Installed capabilities live in $DATA_DIR/capabilities/. Each capability is a directory matching its capability.yaml layout.

Doesn't need special backup treatment — capabilities can always be reinstalled from their registry.

Logs

By default, logs go to files under $DATA_DIR/logs/. For production, ship them to a log aggregator:

logging:
format: json
output: stdout

Then pipe stdout to whatever your log infrastructure expects (Fluent Bit, Vector, Filebeat, etc.).

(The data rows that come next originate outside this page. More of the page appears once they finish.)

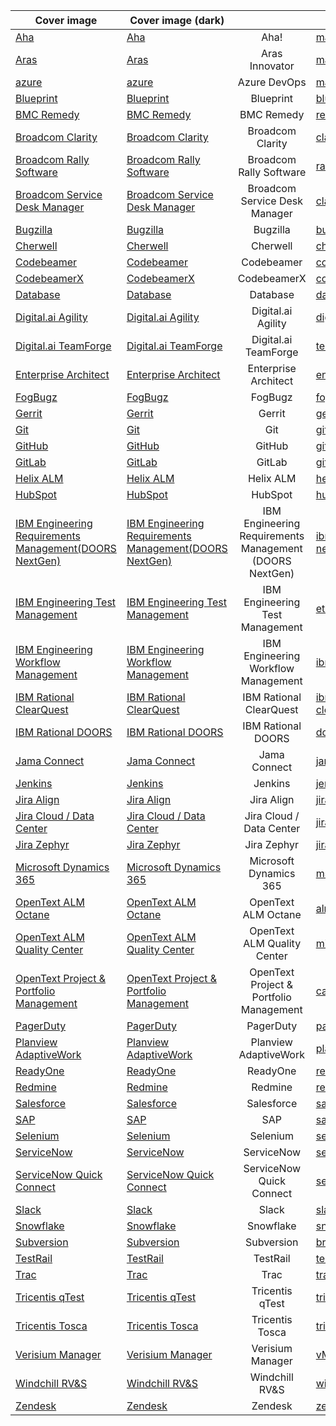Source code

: <table data-view="cards" data-full-width="false">
   <thead>
      <tr>
        <th align="center" data-hidden width="30" height="30" data-card-cover data-type="image">Cover image</th> 
        <th align="center" data-hidden width="30" height="30" data-card-cover-dark data-type="image">Cover image (dark)</th>
        <th align="center"></th>
        <th data-hidden data-card-target data-type="content-ref"></th>
      </tr>
   </thead>
   <tbody>
      <tr>
        <td data-object-fit="contain"><a href=".gitbook/assets/connector/Aha.png">Aha</a></td>
        <td data-object-fit="contain"><a href=".gitbook/assets/connector/Aha.png">Aha</a></td>
        <td align="center">Aha!</td>
        <td><a href="main-page.md">main-page.md</a></td>
      </tr>
      <tr>
        <td data-object-fit="contain"><a href=".gitbook/assets/connector/Aras.png">Aras</a></td>
        <td data-object-fit="contain"><a href=".gitbook/assets/connector/Aras.png">Aras</a></td>
        <td align="center">Aras Innovator</td>
        <td><a href="main-page.md">main-page.md</a></td>
      </tr>
      <tr>
        <td data-object-fit="contain"><a href=".gitbook/assets/connector/azure.png">azure</a></td>
        <td data-object-fit="contain"><a href=".gitbook/assets/connector/azure.png">azure</a></td>
        <td align="center">Azure DevOps</td>
        <td><a href="main-page.md">main-page.md</a></td>
      </tr>

<tr>
  <td data-object-fit="contain"><a href=".gitbook/assets/connector/blueprint.png">Blueprint</a></td>
  <td data-object-fit="contain"><a href=".gitbook/assets/connector/blueprint.png">Blueprint</a></td>
  <td align="center">Blueprint</td>
  <td><a href="blueprint.md">blueprint.md</a></td>
</tr>

<tr>
  <td data-object-fit="contain"><a href=".gitbook/assets/connector/remedy.png">BMC Remedy</a></td>
  <td data-object-fit="contain"><a href=".gitbook/assets/connector/remedy.png">BMC Remedy</a></td>
  <td align="center">BMC Remedy</td>
  <td><a href="remedy.md">remedy.md</a></td>
</tr>

<tr>
  <td data-object-fit="contain"><a href=".gitbook/assets/connector/Broadcom_Clarity.png">Broadcom Clarity</a></td>
  <td data-object-fit="contain"><a href=".gitbook/assets/connector/Broadcom_Clarity.png">Broadcom Clarity</a></td>
  <td align="center">Broadcom Clarity</td>
  <td><a href="clarity.md">clarity.md</a></td>
</tr>

<tr>
  <td data-object-fit="contain"><a href=".gitbook/assets/connector/Rally.png">Broadcom Rally Software</a></td>
  <td data-object-fit="contain"><a href=".gitbook/assets/connector/Rally.png">Broadcom Rally Software</a></td>
  <td align="center">Broadcom Rally Software</td>
  <td><a href="rally.md">rally.md</a></td>
</tr>

<tr>
  <td data-object-fit="contain"><a href=".gitbook/assets/connector/CA_SDM.png">Broadcom Service Desk Manager</a></td>
  <td data-object-fit="contain"><a href=".gitbook/assets/connector/CA_SDM.png">Broadcom Service Desk Manager</a></td>
  <td align="center">Broadcom Service Desk Manager</td>
  <td><a href="clarity.md">clarity.md</a></td>
</tr>

<tr>
  <td data-object-fit="contain"><a href=".gitbook/assets/connector/Bugzilla.png">Bugzilla</a></td>
  <td data-object-fit="contain"><a href=".gitbook/assets/connector/Bugzilla.png">Bugzilla</a></td>
  <td align="center">Bugzilla</td>
  <td><a href="bugzilla.md">bugzilla.md</a></td>
</tr>

<tr>
  <td data-object-fit="contain"><a href=".gitbook/assets/connector/SDK.png">Cherwell</a></td>
  <td data-object-fit="contain"><a href=".gitbook/assets/connector/SDK.png">Cherwell</a></td>
  <td align="center">Cherwell</td>
  <td><a href="cherwell.md">cherwell.md</a></td>
</tr>

<tr>
  <td data-object-fit="contain"><a href=".gitbook/assets/connector/Codebeamer.png">Codebeamer</a></td>
  <td data-object-fit="contain"><a href=".gitbook/assets/connector/Codebeamer.png">Codebeamer</a></td>
  <td align="center">Codebeamer</td>
  <td><a href="codebeamer.md">codebeamer.md</a></td>
</tr>

<tr>
  <td data-object-fit="contain"><a href=".gitbook/assets/connector/CodebeamerX.png">CodebeamerX</a></td>
  <td data-object-fit="contain"><a href=".gitbook/assets/connector/CodebeamerX.png">CodebeamerX</a></td>
  <td align="center">CodebeamerX</td>
  <td><a href="codebeamer.md">codebeamer.md</a></td>
</tr>

<tr>
  <td data-object-fit="contain"><a href=".gitbook/assets/connector/Database.png">Database</a></td>
  <td data-object-fit="contain"><a href=".gitbook/assets/connector/Database.png">Database</a></td>
  <td align="center">Database</td>
  <td><a href="database">database</a></td>
</tr>

<tr>
  <td data-object-fit="contain"><a href=".gitbook/assets/connector/DigitalAI_Agility.png">Digital.ai Agility</a></td>
  <td data-object-fit="contain"><a href=".gitbook/assets/connector/DigitalAI_Agility.png">Digital.ai Agility</a></td>
  <td align="center">Digital.ai Agility</td>
  <td><a href="digital.ai-agility.md">digital.ai-agility.md</a></td>
</tr>

<tr>
  <td data-object-fit="contain"><a href=".gitbook/assets/connector/TeamForge.png">Digital.ai TeamForge</a></td>
  <td data-object-fit="contain"><a href=".gitbook/assets/connector/TeamForge.png">Digital.ai TeamForge</a></td>
  <td align="center">Digital.ai TeamForge</td>
  <td><a href="teamforge.md">teamforge.md</a></td>
</tr>

<tr>
  <td data-object-fit="contain"><a href=".gitbook/assets/connector/Enterprise_Architect.png">Enterprise Architect</a></td>
  <td data-object-fit="contain"><a href=".gitbook/assets/connector/Enterprise_Architect.png">Enterprise Architect</a></td>
  <td align="center">Enterprise Architect</td>
  <td><a href="enterprise-architect.md">enterprise-architect.md</a></td>
</tr>

<tr>
  <td data-object-fit="contain"><a href=".gitbook/assets/connector/FogBugz.png">FogBugz</a></td>
  <td data-object-fit="contain"><a href=".gitbook/assets/connector/FogBugz.png">FogBugz</a></td>
  <td align="center">FogBugz</td>
  <td><a href="fogbuz.md">fogbuz.md</a></td>
</tr>

<tr>
  <td data-object-fit="contain"><a href=".gitbook/assets/connector/Gerrit.png">Gerrit</a></td>
  <td data-object-fit="contain"><a href=".gitbook/assets/connector/Gerrit.png">Gerrit</a></td>
  <td align="center">Gerrit</td>
  <td><a href="gerrit.md">gerrit.md</a></td>
</tr>

<tr>
  <td data-object-fit="contain"><a href=".gitbook/assets/connector/Git.png">Git</a></td>
  <td data-object-fit="contain"><a href=".gitbook/assets/connector/Git.png">Git</a></td>
  <td align="center">Git</td>
  <td><a href="git.md">git.md</a></td>
</tr>

<tr>
  <td data-object-fit="contain"><a href=".gitbook/assets/connector/GitHub.png">GitHub</a></td>
  <td data-object-fit="contain"><a href=".gitbook/assets/connector/GitHub.png">GitHub</a></td>
  <td align="center">GitHub</td>
  <td><a href="github.md">github.md</a></td>
</tr>

<tr>
  <td data-object-fit="contain"><a href=".gitbook/assets/connector/GitLab.png">GitLab</a></td>
  <td data-object-fit="contain"><a href=".gitbook/assets/connector/GitLab.png">GitLab</a></td>
  <td align="center">GitLab</td>
  <td><a href="gitlab.md">gitlab.md</a></td>
</tr>

<tr>
  <td data-object-fit="contain"><a href=".gitbook/assets/connector/HelixALM.png">Helix ALM</a></td>
  <td data-object-fit="contain"><a href=".gitbook/assets/connector/HelixALM.png">Helix ALM</a></td>
  <td align="center">Helix ALM</td>
  <td><a href="helix-alm.md">helix-alm.md</a></td>
</tr>

<tr>
  <td data-object-fit="contain"><a href=".gitbook/assets/connector/HubSpot.png">HubSpot</a></td>
  <td data-object-fit="contain"><a href=".gitbook/assets/connector/HubSpot.png">HubSpot</a></td>
  <td align="center">HubSpot</td>
  <td><a href="hubspot.md">hubspot.md</a></td>
</tr>

<tr>
  <td data-object-fit="contain"><a href=".gitbook/assets/connector/IBM_DOORs_NextGen.png">IBM Engineering Requirements Management(DOORS NextGen)</a></td>
  <td data-object-fit="contain"><a href=".gitbook/assets/connector/IBM_DOORs_NextGen.png">IBM Engineering Requirements Management(DOORS NextGen)</a></td>
  <td align="center">IBM Engineering Requirements Management (DOORS NextGen)</td>
  <td><a href="ibm-rational-doors-next-generation.md">ibm-rational-doors-next-generation.md</a></td>
</tr>

<tr>
  <td data-object-fit="contain"><a href=".gitbook/assets/connector/IBM_ETM.png">IBM Engineering Test Management</a></td>
  <td data-object-fit="contain"><a href=".gitbook/assets/connector/IBM_ETM.png">IBM Engineering Test Management</a></td>
  <td align="center">IBM Engineering Test Management</td>
  <td><a href="etm.md">etm.md</a></td>
</tr>

<tr>
  <td data-object-fit="contain"><a href=".gitbook/assets/connector/IBM_EWM.png">IBM Engineering Workflow Management</a></td>
  <td data-object-fit="contain"><a href=".gitbook/assets/connector/IBM_EWM.png">IBM Engineering Workflow Management</a></td>
  <td align="center">IBM Engineering Workflow Management</td>
  <td><a href="ibm-ewm.md">ibm-ewm.md</a></td>
</tr>

<tr>
  <td data-object-fit="contain"><a href=".gitbook/assets/connector/IBM_ClearQuest.png">IBM Rational ClearQuest</a></td>
  <td data-object-fit="contain"><a href=".gitbook/assets/connector/IBM_ClearQuest.png">IBM Rational ClearQuest</a></td>
  <td align="center">IBM Rational ClearQuest</td>
  <td><a href="ibm-rational-clearquest.md">ibm-rational-clearquest.md</a></td>
</tr>

<tr>
  <td data-object-fit="contain"><a href=".gitbook/assets/connector/IBM_DOORS.png">IBM Rational DOORS</a></td>
  <td data-object-fit="contain"><a href=".gitbook/assets/connector/IBM_DOORS.png">IBM Rational DOORS</a></td>
  <td align="center">IBM Rational DOORS</td>
  <td><a href="doors.md">doors.md</a></td>
</tr>

<tr>
  <td data-object-fit="contain"><a href=".gitbook/assets/connector/Jama.png">Jama Connect</a></td>
  <td data-object-fit="contain"><a href=".gitbook/assets/connector/Jama.png">Jama Connect</a></td>
  <td align="center">Jama Connect</td>
  <td><a href="jama.md">jama.md</a></td>
</tr>

<tr>
  <td data-object-fit="contain"><a href=".gitbook/assets/connector/Jenkins.png">Jenkins</a></td>
  <td data-object-fit="contain"><a href=".gitbook/assets/connector/Jenkins.png">Jenkins</a></td>
  <td align="center">Jenkins</td>
  <td><a href="jenkins.md">jenkins.md</a></td>
</tr>

<tr>
  <td data-object-fit="contain"><a href=".gitbook/assets/connector/Jira_Align.png">Jira Align</a></td>
  <td data-object-fit="contain"><a href=".gitbook/assets/connector/Jira_Align.png">Jira Align</a></td>
  <td align="center">Jira Align</td>
  <td><a href="jira-align.md">jira-align.md</a></td>
</tr>

<tr>
  <td data-object-fit="contain"><a href=".gitbook/assets/connector/jira.png">Jira Cloud / Data Center</a></td>
  <td data-object-fit="contain"><a href=".gitbook/assets/connector/jira.png">Jira Cloud / Data Center</a></td>
  <td align="center">Jira Cloud / Data Center</td>
  <td><a href="jira.md">jira.md</a></td>
</tr>

<tr>
  <td data-object-fit="contain"><a href=".gitbook/assets/connector/zephyr.png">Jira Zephyr</a></td>
  <td data-object-fit="contain"><a href=".gitbook/assets/connector/zephyr.png">Jira Zephyr</a></td>
  <td align="center">Jira Zephyr</td>
  <td><a href="jirazephyrscale.md">jirazephyrscale.md</a></td>
</tr>

<tr>
  <td data-object-fit="contain"><a href=".gitbook/assets/connector/MSD365.png">Microsoft Dynamics 365</a></td>
  <td data-object-fit="contain"><a href=".gitbook/assets/connector/MSD365.png">Microsoft Dynamics 365</a></td>
  <td align="center">Microsoft Dynamics 365</td>
  <td><a href="msdynamics.md">msdynamics.md</a></td>
</tr>

<tr>
  <td data-object-fit="contain"><a href=".gitbook/assets/connector/OpenText_ALM.png">OpenText ALM Octane</a></td>
  <td data-object-fit="contain"><a href=".gitbook/assets/connector/OpenText_ALM.png">OpenText ALM Octane</a></td>
  <td align="center">OpenText ALM Octane</td>
  <td><a href="almoctane.md">almoctane.md</a></td>
</tr>

<tr>
  <td data-object-fit="contain"><a href=".gitbook/assets/connector/OpenText_ALM.png">OpenText ALM Quality Center</a></td>
  <td data-object-fit="contain"><a href=".gitbook/assets/connector/OpenText_ALM.png">OpenText ALM Quality Center</a></td>
  <td align="center">OpenText ALM Quality Center</td>
  <td><a href="micro-focus-alm-qc.md">micro-focus-alm-qc.md</a></td>
</tr>

<tr>
  <td data-object-fit="contain"><a href=".gitbook/assets/connector/OpenText_ALM.png">OpenText Project & Portfolio Management</a></td>
  <td data-object-fit="contain"><a href=".gitbook/assets/connector/OpenText_ALM.png">OpenText Project & Portfolio Management</a></td>
  <td align="center">OpenText Project & Portfolio Management</td>
  <td><a href="caliberrm.md">caliberrm.md</a></td>
</tr>

<tr>
  <td data-object-fit="contain"><a href=".gitbook/assets/connector/PagerDuty.png">PagerDuty</a></td>
  <td data-object-fit="contain"><a href=".gitbook/assets/connector/PagerDuty.png">PagerDuty</a></td>
  <td align="center">PagerDuty</td>
  <td><a href="pagerduty.md">pagerduty.md</a></td>
</tr>

<tr>
  <td data-object-fit="contain"><a href=".gitbook/assets/connector/Planview.png">Planview AdaptiveWork</a></td>
  <td data-object-fit="contain"><a href=".gitbook/assets/connector/Planview.png">Planview AdaptiveWork</a></td>
  <td align="center">Planview AdaptiveWork</td>
  <td><a href="planviewadaptivework.md">planviewadaptivework.md</a></td>
</tr>

<tr>
  <td data-object-fit="contain"><a href=".gitbook/assets/connector/ReadyOne.png">ReadyOne</a></td>
  <td data-object-fit="contain"><a href=".gitbook/assets/connector/ReadyOne.png">ReadyOne</a></td>
  <td align="center">ReadyOne</td>
  <td><a href="readyone.md">readyone.md</a></td>
</tr>

<tr>
  <td data-object-fit="contain"><a href=".gitbook/assets/connector/Redmine.png">Redmine</a></td>
  <td data-object-fit="contain"><a href=".gitbook/assets/connector/Redmine.png">Redmine</a></td>
  <td align="center">Redmine</td>
  <td><a href="redmine.md">redmine.md</a></td>
</tr>

<tr>
  <td data-object-fit="contain"><a href=".gitbook/assets/connector/Salesforce.png">Salesforce</a></td>
  <td data-object-fit="contain"><a href=".gitbook/assets/connector/Salesforce.png">Salesforce</a></td>
  <td align="center">Salesforce</td>
  <td><a href="salesforce.md">salesforce.md</a></td>
</tr>

<tr>
  <td data-object-fit="contain"><a href=".gitbook/assets/connector/SAP.png">SAP</a></td>
  <td data-object-fit="contain"><a href=".gitbook/assets/connector/SAP.png">SAP</a></td>
  <td align="center">SAP</td>
  <td><a href="sap.md">sap.md</a></td>
</tr>

<tr>
  <td data-object-fit="contain"><a href=".gitbook/assets/connector/Selenium.png">Selenium</a></td>
  <td data-object-fit="contain"><a href=".gitbook/assets/connector/Selenium.png">Selenium</a></td>
  <td align="center">Selenium</td>
  <td><a href="selenium.md">selenium.md</a></td>
</tr>

<tr>
  <td data-object-fit="contain"><a href=".gitbook/assets/connector/ServiceNow.png">ServiceNow</a></td>
  <td data-object-fit="contain"><a href=".gitbook/assets/connector/ServiceNow.png">ServiceNow</a></td>
  <td align="center">ServiceNow</td>
  <td><a href="servicenow.md">servicenow.md</a></td>
</tr>

<tr>
  <td data-object-fit="contain"><a href=".gitbook/assets/connector/ServiceNowExpress.png">ServiceNow Quick Connect</a></td>
  <td data-object-fit="contain"><a href=".gitbook/assets/connector/ServiceNowExpress.png">ServiceNow Quick Connect</a></td>
  <td align="center">ServiceNow Quick Connect</td>
  <td><a href="servicenow-express.md">servicenow-express.md</a></td>
</tr>

<tr>
  <td data-object-fit="contain"><a href=".gitbook/assets/connector/Slack.png">Slack</a></td>
  <td data-object-fit="contain"><a href=".gitbook/assets/connector/Slack.png">Slack</a></td>
  <td align="center">Slack</td>
  <td><a href="slack.md">slack.md</a></td>
</tr>

<tr>
  <td data-object-fit="contain"><a href=".gitbook/assets/connector/Snowflake.png">Snowflake</a></td>
  <td data-object-fit="contain"><a href=".gitbook/assets/connector/Snowflake.png">Snowflake</a></td>
  <td align="center">Snowflake</td>
  <td><a href="snowflake.md">snowflake.md</a></td>
</tr>

<tr>
  <td data-object-fit="contain"><a href=".gitbook/assets/connector/Subversion.png">Subversion</a></td>
  <td data-object-fit="contain"><a href=".gitbook/assets/connector/Subversion.png">Subversion</a></td>
  <td align="center">Subversion</td>
  <td><a href="broken">broken</a></td>
</tr>

<tr>
  <td data-object-fit="contain"><a href=".gitbook/assets/connector/TestRail.png">TestRail</a></td>
  <td data-object-fit="contain"><a href=".gitbook/assets/connector/TestRail.png">TestRail</a></td>
  <td align="center">TestRail</td>
  <td><a href="testrail.md">testrail.md</a></td>
</tr>

<tr>
  <td data-object-fit="contain"><a href=".gitbook/assets/connector/Trac.png">Trac</a></td>
  <td data-object-fit="contain"><a href=".gitbook/assets/connector/Trac.png">Trac</a></td>
  <td align="center">Trac</td>
  <td><a href="trac.md">trac.md</a></td>
</tr>

<tr>
  <td data-object-fit="contain"><a href=".gitbook/assets/connector/Tricentis_qTest.png">Tricentis qTest</a></td>
  <td data-object-fit="contain"><a href=".gitbook/assets/connector/Tricentis_qTest.png">Tricentis qTest</a></td>
  <td align="center">Tricentis qTest</td>
  <td><a href="tricentis-qTest.md">tricentis-qTest.md</a></td>
</tr>

<tr>
  <td data-object-fit="contain"><a href=".gitbook/assets/connector/Tricentis_Tosca.png">Tricentis Tosca</a></td>
  <td data-object-fit="contain"><a href=".gitbook/assets/connector/Tricentis_Tosca.png">Tricentis Tosca</a></td>
  <td align="center">Tricentis Tosca</td>
  <td><a href="tricentis-tosca.md">tricentis-tosca.md</a></td>
</tr>

<tr>
  <td data-object-fit="contain"><a href=".gitbook/assets/connector/VerisiumManager.png">Verisium Manager</a></td>
  <td data-object-fit="contain"><a href=".gitbook/assets/connector/VerisiumManager.png">Verisium Manager</a></td>
  <td align="center">Verisium Manager</td>
  <td><a href="vManager.md">vManager.md</a></td>
</tr>

<tr>
  <td data-object-fit="contain"><a href=".gitbook/assets/connector/Windchill RV&S.png">Windchill RV&S</a></td>
  <td data-object-fit="contain"><a href=".gitbook/assets/connector/Windchill RV&S.png">Windchill RV&S</a></td>
  <td align="center">Windchill RV&S</td>
  <td><a href="windchillrv&s.md">windchillrv&s.md</a></td>
</tr>

<tr>
  <td data-object-fit="contain"><a href=".gitbook/assets/connector/Zendesk.png">Zendesk</a></td>
  <td data-object-fit="contain"><a href=".gitbook/assets/connector/Zendesk.png">Zendesk</a></td>
  <td align="center">Zendesk</td>
  <td><a href="zendesk.md">zendesk.md</a></td>
</tr>

   </tbody>
</table>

Codebolt emits structured JSON with run IDs, trace IDs, and component names for easy filtering.

Backup strategy (combined)

A complete backup needs:

  1. Main DBpg_dump or SQLite file copy.
  2. Vector DB — if using pgvector, it's in the DB backup; if using embedded, copy $DATA_DIR/vectordb/.
  3. Knowledge graph — copy $DATA_DIR/kg/ or use kg-export.
  4. Shadow git — copy $DATA_DIR/shadow-git/ or snapshot the S3 bucket.
  5. Capability bundles — copy $DATA_DIR/capabilities/ (optional; can be reinstalled).
  6. Config — copy codebolt-server.yaml and env var values.
  7. Master key — backup the OS keychain entry or key file (without this, encrypted secrets are unrecoverable).

See Backup and Restore for the scripted version.